時間制限すらもかけられてトイレに行く時間すらも与えてもらえず、嫌な予感がしながらも仕方がなく、YESを選んだ。
その直後、金縛りに遭ったかの如く身動きが取れなくなり、画面に吸い込まれてしまった。
「うわぁぁぁ〜〜!!」
意識ははっきりとあるが、狂ったように空間が回り始め、何処かへと無理やり引き摺り込まれていく。
自宅の雰囲気から一変、全く別の空間に連れてこられたってことはすぐに理解できた。
何やら騒々しくもワザとらしい声が聞こえる。
『はぁぁぁぁぁあ!! 勇者、召喚!!』
……変な雄叫びを上げながらも召喚を終えたっぽく、召喚士のかけ声が止まった。
『こ、これは?! 成功したのか?』
『ええ、陛下。無事に異世界からの召喚に成功した模様でございます』
状況とタイミングからして間違いなくプレイしていたゲーム世界へと召喚され、現実世界から転移してきたのだろう。

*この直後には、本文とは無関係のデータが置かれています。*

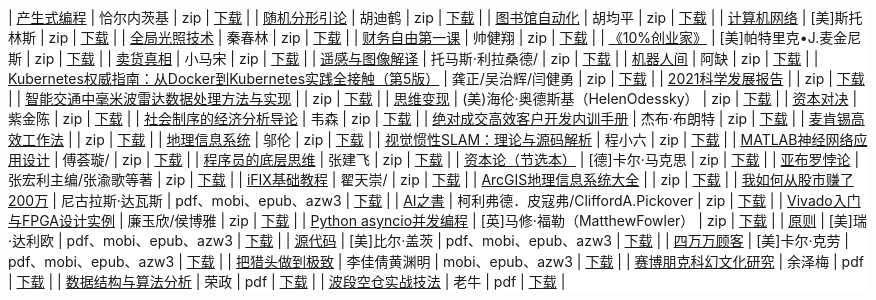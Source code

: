 | [产生式编程](https://www.booknestle.com/book/2430) | 恰尔内茨基 | zip | [下载](https://www.booknestle.com/book/2430) |
| [随机分形引论](https://www.booknestle.com/book/2434) | 胡迪鹤 | zip | [下载](https://www.booknestle.com/book/2434) |
| [图书馆自动化](https://www.booknestle.com/book/2441) | 胡均平 | zip | [下载](https://www.booknestle.com/book/2441) |
| [计算机网络](https://www.booknestle.com/book/2468) | [美]斯托林斯 | zip | [下载](https://www.booknestle.com/book/2468) |
| [全局光照技术](https://www.booknestle.com/book/2483) | 秦春林 | zip | [下载](https://www.booknestle.com/book/2483) |
| [财务自由第一课](https://www.booknestle.com/book/2503) | 帅健翔 | zip | [下载](https://www.booknestle.com/book/2503) |
| [《10%创业家》](https://www.booknestle.com/book/2592) | [美]帕特里克•J.麦金尼斯 | zip | [下载](https://www.booknestle.com/book/2592) |
| [卖货真相](https://www.booknestle.com/book/2662) | 小马宋 | zip | [下载](https://www.booknestle.com/book/2662) |
| [遥感与图像解译](https://www.booknestle.com/book/2684) | 托马斯·利拉桑德/ | zip | [下载](https://www.booknestle.com/book/2684) |
| [机器人间](https://www.booknestle.com/book/2704) | 阿缺 | zip | [下载](https://www.booknestle.com/book/2704) |
| [Kubernetes权威指南：从Docker到Kubernetes实践全接触（第5版）](https://www.booknestle.com/book/2790) | 龚正/吴治辉/闫健勇 | zip | [下载](https://www.booknestle.com/book/2790) |
| [2021科学发展报告](https://www.booknestle.com/book/2799) |  | zip | [下载](https://www.booknestle.com/book/2799) |
| [智能交通中毫米波雷达数据处理方法与实现](https://www.booknestle.com/book/2998) |  | zip | [下载](https://www.booknestle.com/book/2998) |
| [思维变现](https://www.booknestle.com/book/3056) | (美)海伦·奥德斯基（HelenOdessky） | zip | [下载](https://www.booknestle.com/book/3056) |
| [资本对决](https://www.booknestle.com/book/3069) | 紫金陈 | zip | [下载](https://www.booknestle.com/book/3069) |
| [社会制序的经济分析导论](https://www.booknestle.com/book/3111) | 韦森 | zip | [下载](https://www.booknestle.com/book/3111) |
| [绝对成交高效客户开发内训手册](https://www.booknestle.com/book/3175) | 杰布·布朗特 | zip | [下载](https://www.booknestle.com/book/3175) |
| [麦肯锡高效工作法](https://www.booknestle.com/book/3196) |  | zip | [下载](https://www.booknestle.com/book/3196) |
| [地理信息系统](https://www.booknestle.com/book/3270) | 邬伦 | zip | [下载](https://www.booknestle.com/book/3270) |
| [视觉惯性SLAM：理论与源码解析](https://www.booknestle.com/book/3341) | 程小六 | zip | [下载](https://www.booknestle.com/book/3341) |
| [MATLAB神经网络应用设计](https://www.booknestle.com/book/3344) | 傅荟璇/ | zip | [下载](https://www.booknestle.com/book/3344) |
| [程序员的底层思维](https://www.booknestle.com/book/3379) | 张建飞 | zip | [下载](https://www.booknestle.com/book/3379) |
| [资本论（节选本）](https://www.booknestle.com/book/3384) | [德]卡尔·马克思 | zip | [下载](https://www.booknestle.com/book/3384) |
| [亚布罗悖论](https://www.booknestle.com/book/3415) | 张宏利主编/张渝歌等著 | zip | [下载](https://www.booknestle.com/book/3415) |
| [iFIX基础教程](https://www.booknestle.com/book/3424) | 翟天崇/ | zip | [下载](https://www.booknestle.com/book/3424) |
| [ArcGIS地理信息系统大全](https://www.booknestle.com/book/3436) |  | zip | [下载](https://www.booknestle.com/book/3436) |
| [我如何从股市赚了200万](https://www.booknestle.com/book/3446) | 尼古拉斯·达瓦斯 | pdf、mobi、epub、azw3 | [下载](https://www.booknestle.com/book/3446) |
| [AI之書](https://www.booknestle.com/book/3452) | 柯利弗德．皮寇弗/CliffordA.Pickover | zip | [下载](https://www.booknestle.com/book/3452) |
| [Vivado入门与FPGA设计实例](https://www.booknestle.com/book/3495) | 廉玉欣/侯博雅 | zip | [下载](https://www.booknestle.com/book/3495) |
| [Python asyncio并发编程](https://www.booknestle.com/book/3519) | [英]马修·福勒（MatthewFowler） | zip | [下载](https://www.booknestle.com/book/3519) |
| [原则](https://www.booknestle.com/book/3564) | [美]瑞·达利欧 | pdf、mobi、epub、azw3 | [下载](https://www.booknestle.com/book/3564) |
| [源代码](https://www.booknestle.com/book/3569) | [美]比尔·盖茨 | pdf、mobi、epub、azw3 | [下载](https://www.booknestle.com/book/3569) |
| [四万万顾客](https://www.booknestle.com/book/3599) | [美]卡尔·克劳 | pdf、mobi、epub、azw3 | [下载](https://www.booknestle.com/book/3599) |
| [把猎头做到极致](https://www.booknestle.com/book/3757) | 李佳倩黄渊明 | mobi、epub、azw3 | [下载](https://www.booknestle.com/book/3757) |
| [赛博朋克科幻文化研究](https://www.booknestle.com/book/3847) | 余泽梅 | pdf | [下载](https://www.booknestle.com/book/3847) |
| [数据结构与算法分析](https://www.booknestle.com/book/3874) | 荣政 | pdf | [下载](https://www.booknestle.com/book/3874) |
| [波段空仓实战技法](https://www.booknestle.com/book/3882) | 老牛 | pdf | [下载](https://www.booknestle.com/book/3882) |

まさか勇者エムロの大冒険にこんな機能があったとは驚きだ。
視界のモヤが晴れていき、徐々に辺りの景色が鮮明になっていく。
キラキラとしたどデカい玉座に腰を下ろし、明らかに王様風の人間が偉そうな態度で居座っている様子が伺える。
『我が名はウラギール・ゼイ・ソノーウチ。勇者殿、よく参られたのぉ、フォッフォッフォッ』
……ちょっとタンマ。
名前名前名前!
ネタバレとかそういうレベルを遥かに凌駕して突き抜けてるじゃんか!
自分の悪事とか隠す気一切ないだろお前!!
とりあえず直訳してもいいかな。
裏切られる前提でコイツに従わなきゃならんとは酷いゲームだなぁこりゃ。
……ああ、異世界転移して早々に先が思いやられるぜ。
だが今のこの状況、顔が悪役っぽいってだけで今は証拠も何もないからな。
実際に悪事を働いたところを目撃した訳でもないし、現時点では手出しすることが出来ない。
それに先ずは自分が何者であり、どんな能力を持ち得ているのかを確かめる必要だってあるだろう。
RPGゲームは今までも散々プレイしてきたから慣れてはいるので、進行自体に問題はないはずだ。
『勇者エムロよ。どうか我らの国のため、大陸の脅威となる魔王、ジーツー・ハ・イイヤーツの討伐に協力してはくれぬか?』
「イェス、マジェスティ。お任せ下さいウラギール陛下」
『フォッフォッフォッ。お主の活躍、期待しておるぞ!!』
実にくだらなそうな異世界生活が幕を開けた。